MML’s model is two-fold: as a delivery broker, it matches — for a fee — trucks and drivers with customers who need merchandise picked up or delivered; and provides warehouse-fulfillment services to customers, thus creating efficiencies. MML brokers thousands of such pickup/deliveries monthly, Kumpa says.
Like other logistics-services vendors, Kumpa has benefited from the growing trend among retailers and manufacturers to let other parties oversee warehousing-distribution, freeing them to focus on their core businesses, he said.
The U.S. third-party logistics sector generated $185 billion in revenue in 2018, up from $175 billion in 2017, according to industry data from Statista. Assuming the economy doesn’t flatten, revenue is projected to hit $195 billion in 2019.
One German client, for instance, hired MML to fulfill orders for a varied selection of materials and accessories for garment-makers. The clients funnels customers’ orders to MML, which pulls the desired items from its warehouse shelves, then packages them for delivery by mail or truck.

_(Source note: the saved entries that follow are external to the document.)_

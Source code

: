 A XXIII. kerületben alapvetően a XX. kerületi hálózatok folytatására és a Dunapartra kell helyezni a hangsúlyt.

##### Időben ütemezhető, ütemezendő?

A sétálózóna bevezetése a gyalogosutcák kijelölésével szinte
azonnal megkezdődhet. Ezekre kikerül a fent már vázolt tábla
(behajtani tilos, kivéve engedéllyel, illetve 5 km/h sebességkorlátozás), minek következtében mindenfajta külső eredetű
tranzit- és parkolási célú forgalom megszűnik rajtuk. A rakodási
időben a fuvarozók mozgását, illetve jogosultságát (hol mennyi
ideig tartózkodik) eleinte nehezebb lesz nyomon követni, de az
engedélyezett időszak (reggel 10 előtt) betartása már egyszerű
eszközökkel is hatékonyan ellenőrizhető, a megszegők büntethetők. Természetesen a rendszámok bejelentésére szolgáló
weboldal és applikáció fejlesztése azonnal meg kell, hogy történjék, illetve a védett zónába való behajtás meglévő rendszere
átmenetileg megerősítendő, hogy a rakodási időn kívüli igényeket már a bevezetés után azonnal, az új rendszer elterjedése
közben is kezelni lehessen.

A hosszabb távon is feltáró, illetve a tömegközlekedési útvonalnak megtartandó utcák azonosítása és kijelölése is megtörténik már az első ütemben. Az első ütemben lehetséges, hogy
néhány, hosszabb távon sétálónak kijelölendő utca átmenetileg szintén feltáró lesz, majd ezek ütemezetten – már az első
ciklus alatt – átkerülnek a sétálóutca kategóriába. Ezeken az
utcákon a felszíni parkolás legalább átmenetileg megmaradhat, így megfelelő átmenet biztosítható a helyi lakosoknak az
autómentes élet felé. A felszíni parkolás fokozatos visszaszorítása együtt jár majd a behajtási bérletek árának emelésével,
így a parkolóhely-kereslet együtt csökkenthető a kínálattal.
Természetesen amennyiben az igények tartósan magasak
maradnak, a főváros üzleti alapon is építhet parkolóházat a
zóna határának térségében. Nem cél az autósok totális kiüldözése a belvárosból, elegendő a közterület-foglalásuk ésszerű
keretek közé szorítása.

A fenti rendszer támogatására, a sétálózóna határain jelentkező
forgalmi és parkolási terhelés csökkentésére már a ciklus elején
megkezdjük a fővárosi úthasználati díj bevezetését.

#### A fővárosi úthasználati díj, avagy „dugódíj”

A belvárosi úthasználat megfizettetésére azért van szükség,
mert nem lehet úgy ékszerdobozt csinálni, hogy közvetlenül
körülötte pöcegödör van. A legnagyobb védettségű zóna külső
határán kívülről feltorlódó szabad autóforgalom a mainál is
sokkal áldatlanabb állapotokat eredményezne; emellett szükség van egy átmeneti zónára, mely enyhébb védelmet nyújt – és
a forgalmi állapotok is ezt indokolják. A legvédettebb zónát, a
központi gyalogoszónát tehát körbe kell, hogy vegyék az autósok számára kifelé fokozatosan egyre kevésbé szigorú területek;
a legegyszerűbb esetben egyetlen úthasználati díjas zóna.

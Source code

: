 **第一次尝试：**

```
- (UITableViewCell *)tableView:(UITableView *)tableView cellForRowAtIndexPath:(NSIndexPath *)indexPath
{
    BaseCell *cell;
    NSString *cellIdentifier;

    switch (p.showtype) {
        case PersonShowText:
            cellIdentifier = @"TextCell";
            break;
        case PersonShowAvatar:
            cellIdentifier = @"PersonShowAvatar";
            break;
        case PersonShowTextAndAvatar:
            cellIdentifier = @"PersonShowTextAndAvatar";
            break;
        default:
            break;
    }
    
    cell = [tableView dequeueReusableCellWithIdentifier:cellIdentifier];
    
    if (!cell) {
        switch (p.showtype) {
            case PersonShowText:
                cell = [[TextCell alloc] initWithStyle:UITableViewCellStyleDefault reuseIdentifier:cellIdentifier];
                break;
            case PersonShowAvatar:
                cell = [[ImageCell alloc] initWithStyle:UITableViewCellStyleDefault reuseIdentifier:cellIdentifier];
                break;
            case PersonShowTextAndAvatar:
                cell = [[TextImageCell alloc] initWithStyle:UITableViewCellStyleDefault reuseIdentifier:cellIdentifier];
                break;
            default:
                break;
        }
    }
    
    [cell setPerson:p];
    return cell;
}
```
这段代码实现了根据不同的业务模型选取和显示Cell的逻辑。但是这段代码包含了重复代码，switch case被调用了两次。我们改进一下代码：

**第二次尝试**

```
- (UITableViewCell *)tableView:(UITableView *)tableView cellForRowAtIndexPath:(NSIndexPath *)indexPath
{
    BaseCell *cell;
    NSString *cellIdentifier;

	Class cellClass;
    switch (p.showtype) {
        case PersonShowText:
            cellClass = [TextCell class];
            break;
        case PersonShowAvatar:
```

To keep pace, Kumpa has invested in warehouse facilities and staff, while trying to maintain a robust customer pipeline in a logistics-distribution sector known for highly competitive pricing and thin margins.

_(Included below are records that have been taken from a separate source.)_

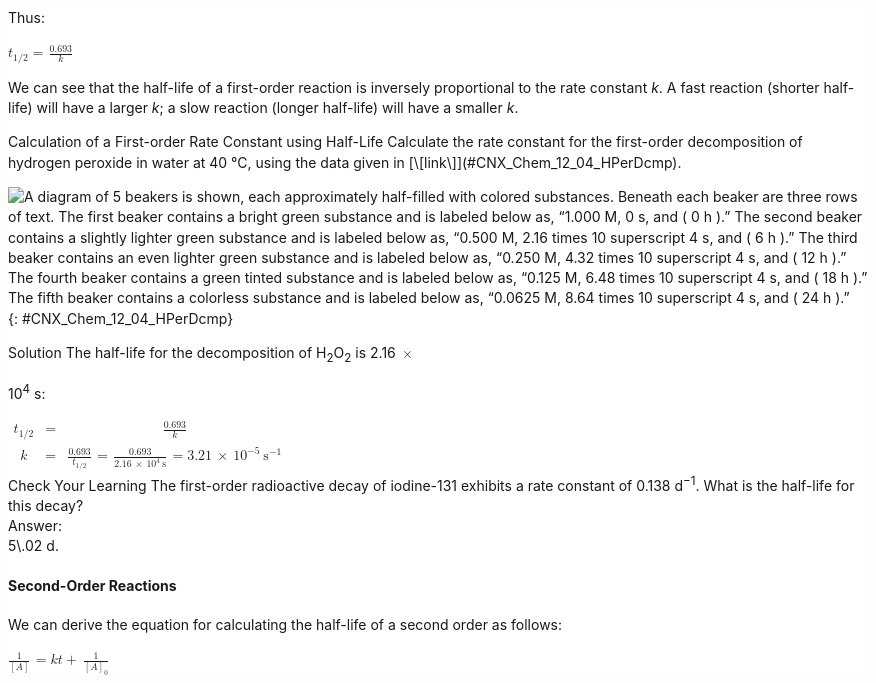 Thus:

<div data-type="equation">
<math xmlns="http://www.w3.org/1998/Math/MathML"><mrow><msub><mi>t</mi><mrow><mn>1</mn><mtext>/</mtext><mn>2</mn></mrow></msub><mo>=</mo><mspace width="0.1em" /><mfrac><mrow><mn>0.693</mn></mrow><mi>k</mi></mfrac></mrow></math>
</div>

We can see that the half-life of a first-order reaction is inversely proportional to the rate constant *k*. A fast reaction (shorter half-life) will have a larger *k*; a slow reaction (longer half-life) will have a smaller *k*.

<div data-type="example" markdown="1">
<span data-type="title">Calculation of a First-order Rate Constant using Half-Life</span> Calculate the rate constant for the first-order decomposition of hydrogen peroxide in water at 40 °C, using the data given in [\[link\]](#CNX_Chem_12_04_HPerDcmp).

![A diagram of 5 beakers is shown, each approximately half-filled with colored substances. Beneath each beaker are three rows of text. The first beaker contains a bright green substance and is labeled below as, &#x201C;1.000 M, 0 s, and ( 0 h ).&#x201D; The second beaker contains a slightly lighter green substance and is labeled below as, &#x201C;0.500 M, 2.16 times 10 superscript 4 s, and ( 6 h ).&#x201D; The third beaker contains an even lighter green substance and is labeled below as, &#x201C;0.250 M, 4.32 times 10 superscript 4 s, and ( 12 h ).&#x201D; The fourth beaker contains a green tinted substance and is labeled below as, &#x201C;0.125 M, 6.48 times 10 superscript 4 s, and ( 18 h ).&#x201D; The fifth beaker contains a colorless substance and is labeled below as, &#x201C;0.0625 M, 8.64 times 10 superscript 4 s, and ( 24 h ).&#x201D;](../resources/CNX_Chem_12_04_HPerDcmp.jpg "The decomposition of H2O2 (2H2O2&#x27F6;2H2O+O2) at 40 &#xB0;C is illustrated. The intensity of the color symbolizes the concentration of H2O2 at the indicated times; H2O2 is actually colorless."){: #CNX_Chem_12_04_HPerDcmp}


<span data-type="title">Solution</span> The half-life for the decomposition of H<sub>2</sub>O<sub>2</sub> is 2.16 <math xmlns="http://www.w3.org/1998/Math/MathML"><mrow><mo>×</mo></mrow></math>

 10<sup>4</sup> s:

<div data-type="equation">
<math xmlns="http://www.w3.org/1998/Math/MathML"><mtable><mtr><mtd columnalign="right"><msub><mi>t</mi><mrow><mn>1</mn><mtext>/</mtext><mn>2</mn></mrow></msub></mtd><mtd><mo>=</mo></mtd><mtd columnalign="left"><mfrac><mrow><mn>0.693</mn></mrow><mi>k</mi></mfrac></mtd></mtr><mtr><mtd columnalign="right"><mi>k</mi></mtd><mtd><mo>=</mo></mtd><mtd columnalign="left"><mfrac><mrow><mn>0.693</mn></mrow><mrow><msub><mi>t</mi><mrow><mn>1</mn><mtext>/</mtext><mn>2</mn></mrow></msub></mrow></mfrac><mspace width="0.1em" /><mo>=</mo><mspace width="0.1em" /><mfrac><mrow><mn>0.693</mn></mrow><mrow><mn>2.16</mn><mspace width="0.2em" /><mo>×</mo><mspace width="0.2em" /><msup><mrow><mn>10</mn></mrow><mn>4</mn></msup><mspace width="0.2em" /><mtext>s</mtext></mrow></mfrac><mspace width="0.1em" /><mo>=</mo><mn>3.21</mn><mspace width="0.2em" /><mo>×</mo><mspace width="0.2em" /><msup><mn>10</mn><mrow><mn>−5</mn></mrow></msup><mspace width="0.2em" /><msup><mtext>s</mtext><mrow><mn>−1</mn></mrow></msup></mtd></mtr></mtable></math>
</div>
<span data-type="title">Check Your Learning</span> The first-order radioactive decay of iodine-131 exhibits a rate constant of 0.138 d<sup>−1</sup>. What is the half-life for this decay?

<div data-type="note" markdown="1">
<div data-type="title">
Answer:
</div>
5\.02 d.

</div>
</div>

#### Second-Order Reactions

We can derive the equation for calculating the half-life of a second order as follows:

<div data-type="equation">
<math xmlns="http://www.w3.org/1998/Math/MathML"><mrow><mfrac><mn>1</mn><mrow><mrow><mo>[</mo><mi>A</mi><mo>]</mo></mrow></mrow></mfrac><mspace width="0.1em" /><mo>=</mo><mi>k</mi><mi>t</mi><mo>+</mo><mspace width="0.2em" /><mfrac><mn>1</mn><mrow><msub><mrow><mrow><mo>[</mo><mi>A</mi><mo>]</mo></mrow></mrow><mn>0</mn></msub></mrow></mfrac></mrow></math>
</div>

In late January, Krumpa bought his company’s third warehouse-distribution property, paying $1.4 million for the 53,000-square-foot building at 83 King Spring Road that once housed The Windsor Shade Tobacco Co.
MML’s other two buildings are next door to each other, at 3 Choice Road, also where its freight-broker desk is housed. All three Windsor Locks facilities are within earshot of Bradley International Airport and in proximity to I-91 — both key transhipment points for logistics operators like MML.
Student trucker
Logistics is in Kumpa’s blood. The Enfield native’s father was a trucker. Kumpa, too, was a part-time warehouse worker and forklift operator at former Roadway Express, earning $10 hourly while studying finance at UConn.
After graduating and working other jobs, Kumpa, who lives in West Hartford, got back into trucking in the early ‘90s, just as the deregulated industry was catching fire.
“It became the wild west,’’ he said of U.S. trucking post deregulation.
But Kumpa started slow, using his list of truck-driver contacts to get his freight-broker operation off the ground. Over time, he added one warehouse, then a second, and now a third — exploiting freighting and fulfillment opportunities his rivals turn away.
Today, MML’s logistics-customer list includes Hartford’s Gold Bond Mattress, Plainville’s Gem Sensors, California networking-technology giant Cisco Systems, and Florida pool-spa equipment-accessories supplier AquaCal.